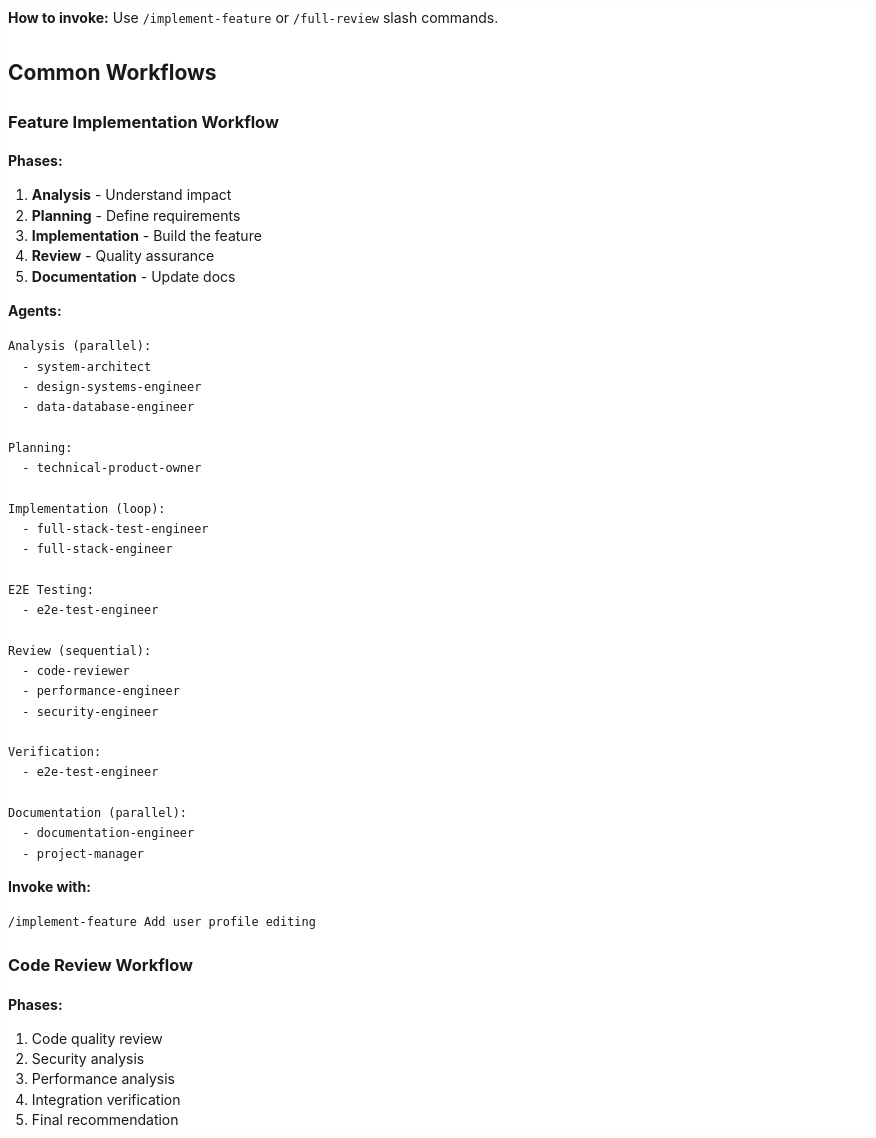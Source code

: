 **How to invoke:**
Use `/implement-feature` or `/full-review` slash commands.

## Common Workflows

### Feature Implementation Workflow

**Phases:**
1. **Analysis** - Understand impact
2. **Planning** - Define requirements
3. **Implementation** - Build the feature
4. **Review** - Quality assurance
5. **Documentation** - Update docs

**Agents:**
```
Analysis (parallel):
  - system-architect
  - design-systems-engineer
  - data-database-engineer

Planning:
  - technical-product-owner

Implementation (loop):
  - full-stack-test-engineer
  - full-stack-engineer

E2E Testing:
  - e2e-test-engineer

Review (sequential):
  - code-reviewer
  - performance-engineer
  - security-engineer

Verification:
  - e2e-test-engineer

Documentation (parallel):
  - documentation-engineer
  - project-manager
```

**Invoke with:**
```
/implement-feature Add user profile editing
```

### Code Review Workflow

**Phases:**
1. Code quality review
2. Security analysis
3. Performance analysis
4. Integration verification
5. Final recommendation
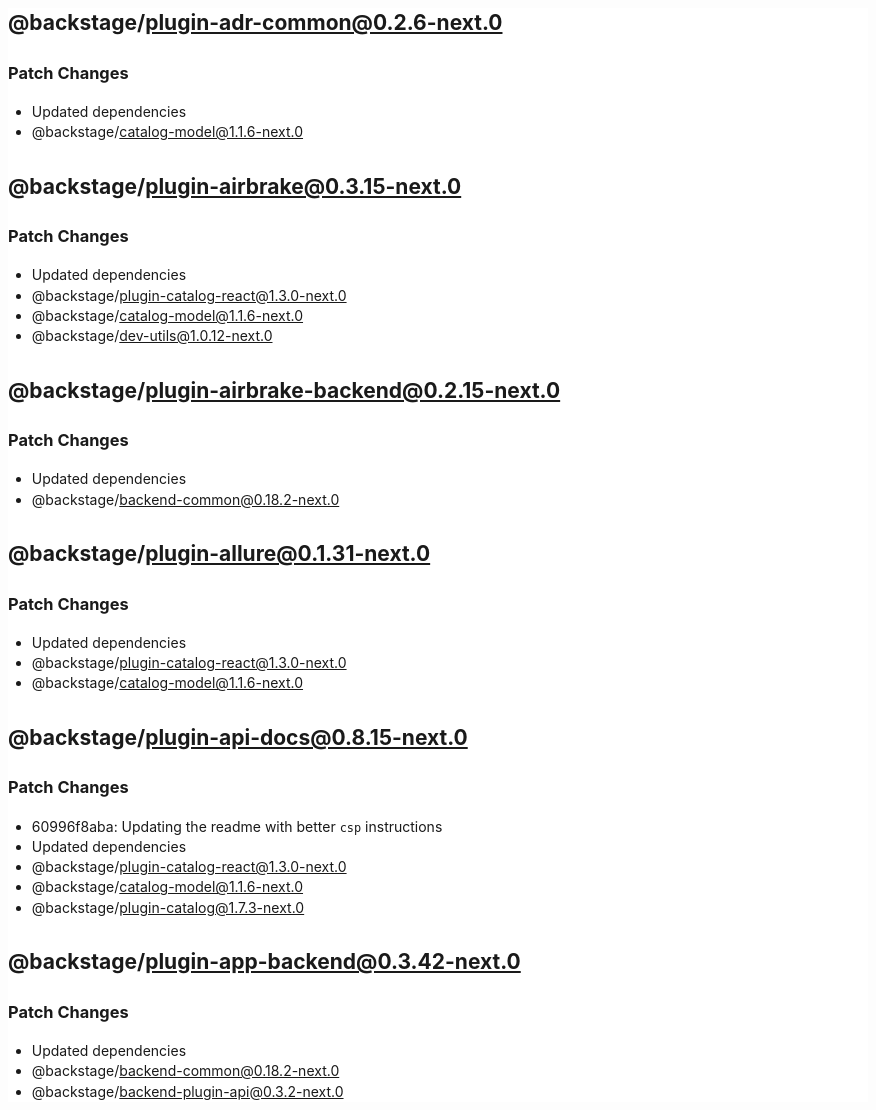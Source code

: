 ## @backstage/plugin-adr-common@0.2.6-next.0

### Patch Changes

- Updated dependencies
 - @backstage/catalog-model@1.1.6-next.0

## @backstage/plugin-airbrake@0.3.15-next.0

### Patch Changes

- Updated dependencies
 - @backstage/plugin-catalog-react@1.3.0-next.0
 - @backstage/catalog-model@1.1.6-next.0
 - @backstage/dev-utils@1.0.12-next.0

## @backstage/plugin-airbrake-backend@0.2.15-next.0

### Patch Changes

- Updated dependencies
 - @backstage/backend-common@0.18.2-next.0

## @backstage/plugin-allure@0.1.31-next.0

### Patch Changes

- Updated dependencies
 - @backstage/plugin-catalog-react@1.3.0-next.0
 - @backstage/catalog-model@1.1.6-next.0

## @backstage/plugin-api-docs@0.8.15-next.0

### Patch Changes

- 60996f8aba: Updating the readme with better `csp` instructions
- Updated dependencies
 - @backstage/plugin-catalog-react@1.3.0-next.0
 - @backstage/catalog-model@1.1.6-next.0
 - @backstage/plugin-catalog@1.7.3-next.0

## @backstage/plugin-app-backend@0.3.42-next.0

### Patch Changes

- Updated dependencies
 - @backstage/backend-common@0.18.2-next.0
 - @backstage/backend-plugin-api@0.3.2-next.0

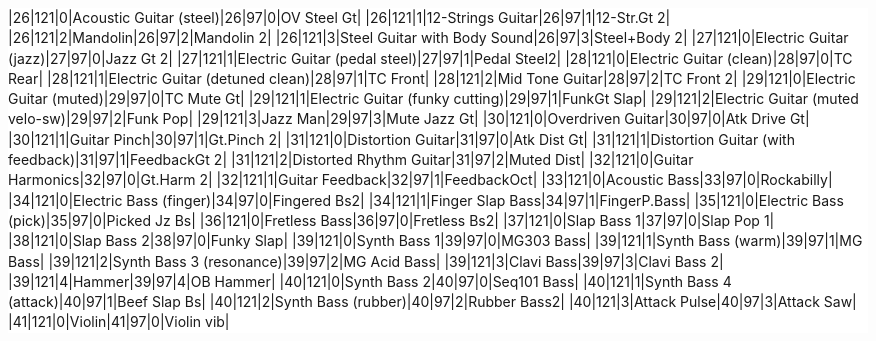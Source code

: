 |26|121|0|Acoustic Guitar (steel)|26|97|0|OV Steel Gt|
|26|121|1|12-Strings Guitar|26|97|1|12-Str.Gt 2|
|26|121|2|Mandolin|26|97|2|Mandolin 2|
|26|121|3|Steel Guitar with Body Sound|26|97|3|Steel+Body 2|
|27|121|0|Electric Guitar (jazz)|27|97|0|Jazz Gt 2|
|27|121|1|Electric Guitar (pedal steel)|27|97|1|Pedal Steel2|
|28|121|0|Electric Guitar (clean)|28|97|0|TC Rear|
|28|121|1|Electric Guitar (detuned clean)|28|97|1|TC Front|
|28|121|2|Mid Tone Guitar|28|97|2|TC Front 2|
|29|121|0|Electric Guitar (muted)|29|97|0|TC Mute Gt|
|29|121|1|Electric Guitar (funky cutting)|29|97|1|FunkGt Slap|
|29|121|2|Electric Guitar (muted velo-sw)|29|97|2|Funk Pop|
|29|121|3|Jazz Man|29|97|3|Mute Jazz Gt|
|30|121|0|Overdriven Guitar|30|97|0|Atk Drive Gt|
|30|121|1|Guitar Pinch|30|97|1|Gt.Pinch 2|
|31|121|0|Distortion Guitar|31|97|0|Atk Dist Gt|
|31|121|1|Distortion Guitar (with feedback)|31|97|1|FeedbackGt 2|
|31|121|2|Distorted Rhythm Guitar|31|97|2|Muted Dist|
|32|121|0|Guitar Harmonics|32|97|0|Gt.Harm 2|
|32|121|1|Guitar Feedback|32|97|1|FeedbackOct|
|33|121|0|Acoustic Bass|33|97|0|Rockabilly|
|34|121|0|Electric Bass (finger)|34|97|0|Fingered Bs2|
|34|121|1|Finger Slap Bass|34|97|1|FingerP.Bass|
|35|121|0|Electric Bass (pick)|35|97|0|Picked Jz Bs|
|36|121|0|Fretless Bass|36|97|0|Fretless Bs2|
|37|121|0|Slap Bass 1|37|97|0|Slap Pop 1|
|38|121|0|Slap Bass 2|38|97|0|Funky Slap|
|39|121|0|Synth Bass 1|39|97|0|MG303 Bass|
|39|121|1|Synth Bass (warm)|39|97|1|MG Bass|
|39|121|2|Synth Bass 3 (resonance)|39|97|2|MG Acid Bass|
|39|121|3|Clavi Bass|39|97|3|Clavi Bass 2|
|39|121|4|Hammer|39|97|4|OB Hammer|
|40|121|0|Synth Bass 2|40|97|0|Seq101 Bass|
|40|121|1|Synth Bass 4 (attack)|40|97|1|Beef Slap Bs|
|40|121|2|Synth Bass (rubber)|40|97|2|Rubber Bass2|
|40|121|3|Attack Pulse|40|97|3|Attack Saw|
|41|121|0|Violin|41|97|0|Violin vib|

^^^^

- TASK TO COMPLETE -
With images left out, the data must be transcribed exactly.

- TASK SOLUTION -
Source code

: **How to invoke:**
Use `/implement-feature` or `/full-review` slash commands.

## Common Workflows

### Feature Implementation Workflow

**Phases:**
1. **Analysis** - Understand impact
2. **Planning** - Define requirements
3. **Implementation** - Build the feature
4. **Review** - Quality assurance
5. **Documentation** - Update docs

**Agents:**
```
Analysis (parallel):
  - system-architect
  - design-systems-engineer
  - data-database-engineer

Planning:
  - technical-product-owner

Implementation (loop):
  - full-stack-test-engineer
  - full-stack-engineer

E2E Testing:
  - e2e-test-engineer

Review (sequential):
  - code-reviewer
  - performance-engineer
  - security-engineer

Verification:
  - e2e-test-engineer

Documentation (parallel):
  - documentation-engineer
  - project-manager
```

**Invoke with:**
```
/implement-feature Add user profile editing
```

### Code Review Workflow

**Phases:**
1. Code quality review
2. Security analysis
3. Performance analysis
4. Integration verification
5. Final recommendation
Source code

: ## @backstage/plugin-adr-common@0.2.6-next.0

### Patch Changes

- Updated dependencies
 - @backstage/catalog-model@1.1.6-next.0

## @backstage/plugin-airbrake@0.3.15-next.0

### Patch Changes

- Updated dependencies
 - @backstage/plugin-catalog-react@1.3.0-next.0
 - @backstage/catalog-model@1.1.6-next.0
 - @backstage/dev-utils@1.0.12-next.0

## @backstage/plugin-airbrake-backend@0.2.15-next.0

### Patch Changes

- Updated dependencies
 - @backstage/backend-common@0.18.2-next.0

## @backstage/plugin-allure@0.1.31-next.0

### Patch Changes

- Updated dependencies
 - @backstage/plugin-catalog-react@1.3.0-next.0
 - @backstage/catalog-model@1.1.6-next.0

## @backstage/plugin-api-docs@0.8.15-next.0

### Patch Changes

- 60996f8aba: Updating the readme with better `csp` instructions
- Updated dependencies
 - @backstage/plugin-catalog-react@1.3.0-next.0
 - @backstage/catalog-model@1.1.6-next.0
 - @backstage/plugin-catalog@1.7.3-next.0

## @backstage/plugin-app-backend@0.3.42-next.0

### Patch Changes

- Updated dependencies
 - @backstage/backend-common@0.18.2-next.0
 - @backstage/backend-plugin-api@0.3.2-next.0

Source code

: |26|121|0|Acoustic Guitar (steel)|26|97|0|OV Steel Gt|
|26|121|1|12-Strings Guitar|26|97|1|12-Str.Gt 2|
|26|121|2|Mandolin|26|97|2|Mandolin 2|
|26|121|3|Steel Guitar with Body Sound|26|97|3|Steel+Body 2|
|27|121|0|Electric Guitar (jazz)|27|97|0|Jazz Gt 2|
|27|121|1|Electric Guitar (pedal steel)|27|97|1|Pedal Steel2|
|28|121|0|Electric Guitar (clean)|28|97|0|TC Rear|
|28|121|1|Electric Guitar (detuned clean)|28|97|1|TC Front|
|28|121|2|Mid Tone Guitar|28|97|2|TC Front 2|
|29|121|0|Electric Guitar (muted)|29|97|0|TC Mute Gt|
|29|121|1|Electric Guitar (funky cutting)|29|97|1|FunkGt Slap|
|29|121|2|Electric Guitar (muted velo-sw)|29|97|2|Funk Pop|
|29|121|3|Jazz Man|29|97|3|Mute Jazz Gt|
|30|121|0|Overdriven Guitar|30|97|0|Atk Drive Gt|
|30|121|1|Guitar Pinch|30|97|1|Gt.Pinch 2|
|31|121|0|Distortion Guitar|31|97|0|Atk Dist Gt|
|31|121|1|Distortion Guitar (with feedback)|31|97|1|FeedbackGt 2|
|31|121|2|Distorted Rhythm Guitar|31|97|2|Muted Dist|
|32|121|0|Guitar Harmonics|32|97|0|Gt.Harm 2|
|32|121|1|Guitar Feedback|32|97|1|FeedbackOct|
|33|121|0|Acoustic Bass|33|97|0|Rockabilly|
|34|121|0|Electric Bass (finger)|34|97|0|Fingered Bs2|
|34|121|1|Finger Slap Bass|34|97|1|FingerP.Bass|
|35|121|0|Electric Bass (pick)|35|97|0|Picked Jz Bs|
|36|121|0|Fretless Bass|36|97|0|Fretless Bs2|
|37|121|0|Slap Bass 1|37|97|0|Slap Pop 1|
|38|121|0|Slap Bass 2|38|97|0|Funky Slap|
|39|121|0|Synth Bass 1|39|97|0|MG303 Bass|
|39|121|1|Synth Bass (warm)|39|97|1|MG Bass|
|39|121|2|Synth Bass 3 (resonance)|39|97|2|MG Acid Bass|
|39|121|3|Clavi Bass|39|97|3|Clavi Bass 2|
|39|121|4|Hammer|39|97|4|OB Hammer|
|40|121|0|Synth Bass 2|40|97|0|Seq101 Bass|
|40|121|1|Synth Bass 4 (attack)|40|97|1|Beef Slap Bs|
|40|121|2|Synth Bass (rubber)|40|97|2|Rubber Bass2|
|40|121|3|Attack Pulse|40|97|3|Attack Saw|
|41|121|0|Violin|41|97|0|Violin vib|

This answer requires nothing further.